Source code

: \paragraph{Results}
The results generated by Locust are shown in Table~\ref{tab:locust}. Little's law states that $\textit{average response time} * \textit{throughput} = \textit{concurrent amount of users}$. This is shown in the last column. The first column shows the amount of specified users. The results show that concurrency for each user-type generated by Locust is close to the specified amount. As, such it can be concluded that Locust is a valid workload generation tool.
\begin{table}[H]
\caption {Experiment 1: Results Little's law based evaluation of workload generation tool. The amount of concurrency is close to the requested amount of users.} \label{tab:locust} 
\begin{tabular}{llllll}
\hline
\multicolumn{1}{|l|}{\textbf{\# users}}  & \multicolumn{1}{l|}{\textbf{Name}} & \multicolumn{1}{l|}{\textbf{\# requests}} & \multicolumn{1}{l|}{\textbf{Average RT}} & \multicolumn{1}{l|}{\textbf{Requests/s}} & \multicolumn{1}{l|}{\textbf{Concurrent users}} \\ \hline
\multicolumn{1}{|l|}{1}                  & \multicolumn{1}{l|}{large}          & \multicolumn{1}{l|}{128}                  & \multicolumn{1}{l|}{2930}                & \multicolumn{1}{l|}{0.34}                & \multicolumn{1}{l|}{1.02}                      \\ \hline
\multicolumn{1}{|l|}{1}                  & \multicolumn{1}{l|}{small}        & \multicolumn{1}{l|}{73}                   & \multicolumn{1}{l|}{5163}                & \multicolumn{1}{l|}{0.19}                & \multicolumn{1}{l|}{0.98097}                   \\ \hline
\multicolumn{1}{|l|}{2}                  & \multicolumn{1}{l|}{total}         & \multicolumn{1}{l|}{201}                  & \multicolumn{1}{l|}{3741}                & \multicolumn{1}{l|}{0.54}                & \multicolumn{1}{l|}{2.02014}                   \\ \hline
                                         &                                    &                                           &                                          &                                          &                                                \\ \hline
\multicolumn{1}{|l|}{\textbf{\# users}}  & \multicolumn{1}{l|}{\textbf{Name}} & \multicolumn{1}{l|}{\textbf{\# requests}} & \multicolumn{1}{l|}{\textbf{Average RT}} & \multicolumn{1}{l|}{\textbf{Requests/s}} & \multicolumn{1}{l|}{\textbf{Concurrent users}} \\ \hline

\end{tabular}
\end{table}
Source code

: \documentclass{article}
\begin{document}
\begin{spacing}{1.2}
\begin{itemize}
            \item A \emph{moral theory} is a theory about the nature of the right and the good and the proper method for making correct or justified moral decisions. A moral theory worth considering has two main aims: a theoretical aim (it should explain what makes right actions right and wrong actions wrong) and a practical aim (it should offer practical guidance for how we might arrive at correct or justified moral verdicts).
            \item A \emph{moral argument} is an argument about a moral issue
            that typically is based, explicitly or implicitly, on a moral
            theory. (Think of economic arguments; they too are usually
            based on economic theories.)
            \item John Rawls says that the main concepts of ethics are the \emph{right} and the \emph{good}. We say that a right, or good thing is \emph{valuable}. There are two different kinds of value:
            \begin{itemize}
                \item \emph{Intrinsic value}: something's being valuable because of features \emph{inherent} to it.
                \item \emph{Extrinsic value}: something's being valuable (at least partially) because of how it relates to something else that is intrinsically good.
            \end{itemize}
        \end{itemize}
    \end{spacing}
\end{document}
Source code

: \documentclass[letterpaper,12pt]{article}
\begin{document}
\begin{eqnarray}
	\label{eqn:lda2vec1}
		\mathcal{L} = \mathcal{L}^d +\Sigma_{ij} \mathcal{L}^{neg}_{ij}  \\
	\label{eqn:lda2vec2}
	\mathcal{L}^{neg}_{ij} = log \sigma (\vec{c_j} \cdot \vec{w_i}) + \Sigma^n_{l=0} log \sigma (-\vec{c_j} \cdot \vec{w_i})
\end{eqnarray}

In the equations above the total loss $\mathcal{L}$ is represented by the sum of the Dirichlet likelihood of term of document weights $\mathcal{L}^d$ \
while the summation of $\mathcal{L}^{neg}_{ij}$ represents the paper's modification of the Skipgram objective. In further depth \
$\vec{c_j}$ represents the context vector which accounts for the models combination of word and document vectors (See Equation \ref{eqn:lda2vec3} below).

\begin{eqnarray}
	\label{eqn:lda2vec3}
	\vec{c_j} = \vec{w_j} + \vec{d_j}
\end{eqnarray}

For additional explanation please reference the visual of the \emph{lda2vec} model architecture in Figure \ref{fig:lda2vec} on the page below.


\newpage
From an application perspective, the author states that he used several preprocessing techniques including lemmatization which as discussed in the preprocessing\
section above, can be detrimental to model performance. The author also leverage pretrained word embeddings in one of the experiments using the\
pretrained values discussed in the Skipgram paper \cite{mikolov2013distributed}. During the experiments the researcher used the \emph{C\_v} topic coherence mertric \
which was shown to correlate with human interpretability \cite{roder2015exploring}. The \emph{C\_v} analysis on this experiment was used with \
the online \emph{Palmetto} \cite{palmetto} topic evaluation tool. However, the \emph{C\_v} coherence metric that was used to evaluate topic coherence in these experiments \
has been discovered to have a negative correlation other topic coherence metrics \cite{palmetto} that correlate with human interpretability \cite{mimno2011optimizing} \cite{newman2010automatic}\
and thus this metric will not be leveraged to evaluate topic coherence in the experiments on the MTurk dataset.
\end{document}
= = = = = = =
GOAL OF THE EXERCISE: When a line of the records has the word "about", pick it out and copy it.

EXERCISE RESPONSE:
            \item A \emph{moral theory} is a theory about the nature of the right and the good and the proper method for making correct or justified moral decisions. A moral theory worth considering has two main aims: a theoretical aim (it should explain what makes right actions right and wrong actions wrong) and a practical aim (it should offer practical guidance for how we might arrive at correct or justified moral verdicts).
            \item A \emph{moral argument} is an argument about a moral issue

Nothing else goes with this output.